Exercise details ▸ Of the lines below, report only those that contain "颅内压监测在重型颅脑外伤患者中的应用".

Excerpts from a dataset
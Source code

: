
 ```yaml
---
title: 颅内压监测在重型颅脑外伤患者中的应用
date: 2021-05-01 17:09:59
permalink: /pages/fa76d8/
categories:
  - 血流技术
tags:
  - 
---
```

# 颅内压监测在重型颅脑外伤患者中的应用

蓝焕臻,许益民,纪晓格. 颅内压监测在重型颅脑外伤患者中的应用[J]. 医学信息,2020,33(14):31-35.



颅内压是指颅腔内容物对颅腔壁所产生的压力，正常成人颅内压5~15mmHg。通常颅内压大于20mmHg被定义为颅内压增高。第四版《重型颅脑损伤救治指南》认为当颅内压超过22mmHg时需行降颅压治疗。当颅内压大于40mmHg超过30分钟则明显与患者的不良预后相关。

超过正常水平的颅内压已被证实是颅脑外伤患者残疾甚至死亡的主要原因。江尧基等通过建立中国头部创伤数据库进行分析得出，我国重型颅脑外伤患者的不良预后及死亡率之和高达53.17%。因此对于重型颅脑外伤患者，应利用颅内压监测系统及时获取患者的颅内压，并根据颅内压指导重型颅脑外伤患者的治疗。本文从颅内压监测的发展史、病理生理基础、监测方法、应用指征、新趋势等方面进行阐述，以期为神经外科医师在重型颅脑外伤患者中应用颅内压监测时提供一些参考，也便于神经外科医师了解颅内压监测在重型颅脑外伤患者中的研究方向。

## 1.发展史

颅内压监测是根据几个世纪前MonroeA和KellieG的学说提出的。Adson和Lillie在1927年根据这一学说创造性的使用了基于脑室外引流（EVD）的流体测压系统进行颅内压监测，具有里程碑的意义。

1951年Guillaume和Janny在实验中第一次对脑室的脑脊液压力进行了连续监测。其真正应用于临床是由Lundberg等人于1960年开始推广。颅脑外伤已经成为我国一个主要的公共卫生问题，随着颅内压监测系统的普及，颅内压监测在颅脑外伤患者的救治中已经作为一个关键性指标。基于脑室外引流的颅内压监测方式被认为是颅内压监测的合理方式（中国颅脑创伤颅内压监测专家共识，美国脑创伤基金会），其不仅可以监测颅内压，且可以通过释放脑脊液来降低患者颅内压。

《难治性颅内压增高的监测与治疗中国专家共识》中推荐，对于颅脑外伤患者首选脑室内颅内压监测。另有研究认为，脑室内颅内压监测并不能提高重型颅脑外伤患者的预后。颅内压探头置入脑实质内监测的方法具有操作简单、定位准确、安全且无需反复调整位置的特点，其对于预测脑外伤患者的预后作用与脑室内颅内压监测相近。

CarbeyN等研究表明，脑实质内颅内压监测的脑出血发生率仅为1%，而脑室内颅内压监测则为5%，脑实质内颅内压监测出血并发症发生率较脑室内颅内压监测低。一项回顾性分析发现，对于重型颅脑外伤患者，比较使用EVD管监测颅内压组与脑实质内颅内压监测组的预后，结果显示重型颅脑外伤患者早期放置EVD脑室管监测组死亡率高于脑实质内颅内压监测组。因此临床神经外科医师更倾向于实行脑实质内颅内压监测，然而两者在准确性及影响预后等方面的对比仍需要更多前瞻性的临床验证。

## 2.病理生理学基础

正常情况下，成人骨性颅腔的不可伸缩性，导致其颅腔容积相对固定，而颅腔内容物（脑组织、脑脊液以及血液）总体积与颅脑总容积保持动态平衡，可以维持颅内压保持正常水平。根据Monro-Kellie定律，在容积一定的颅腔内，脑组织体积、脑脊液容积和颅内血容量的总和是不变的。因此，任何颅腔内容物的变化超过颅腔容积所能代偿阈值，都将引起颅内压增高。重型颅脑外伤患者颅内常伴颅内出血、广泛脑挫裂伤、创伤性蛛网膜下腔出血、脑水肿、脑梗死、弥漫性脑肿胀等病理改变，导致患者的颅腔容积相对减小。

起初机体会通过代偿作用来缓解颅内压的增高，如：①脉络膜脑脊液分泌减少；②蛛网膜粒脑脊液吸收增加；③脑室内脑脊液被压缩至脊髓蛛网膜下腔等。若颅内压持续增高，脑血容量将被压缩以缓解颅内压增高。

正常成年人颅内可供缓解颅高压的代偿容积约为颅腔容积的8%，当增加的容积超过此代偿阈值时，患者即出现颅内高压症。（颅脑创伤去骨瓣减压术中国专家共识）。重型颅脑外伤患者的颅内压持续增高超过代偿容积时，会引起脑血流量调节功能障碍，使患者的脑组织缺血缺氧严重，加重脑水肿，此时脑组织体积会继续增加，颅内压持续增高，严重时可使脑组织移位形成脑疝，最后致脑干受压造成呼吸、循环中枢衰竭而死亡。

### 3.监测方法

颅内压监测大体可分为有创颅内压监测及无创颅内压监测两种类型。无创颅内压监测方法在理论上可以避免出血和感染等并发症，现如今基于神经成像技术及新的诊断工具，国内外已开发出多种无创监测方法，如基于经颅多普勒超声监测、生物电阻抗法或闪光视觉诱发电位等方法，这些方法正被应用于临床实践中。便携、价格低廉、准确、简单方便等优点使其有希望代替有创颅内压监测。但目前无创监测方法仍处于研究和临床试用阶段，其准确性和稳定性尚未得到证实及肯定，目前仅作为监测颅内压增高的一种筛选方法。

Exercise response ▸
title: 颅内压监测在重型颅脑外伤患者中的应用
# 颅内压监测在重型颅脑外伤患者中的应用
蓝焕臻,许益民,纪晓格. 颅内压监测在重型颅脑外伤患者中的应用[J]. 医学信息,2020,33(14):31-35.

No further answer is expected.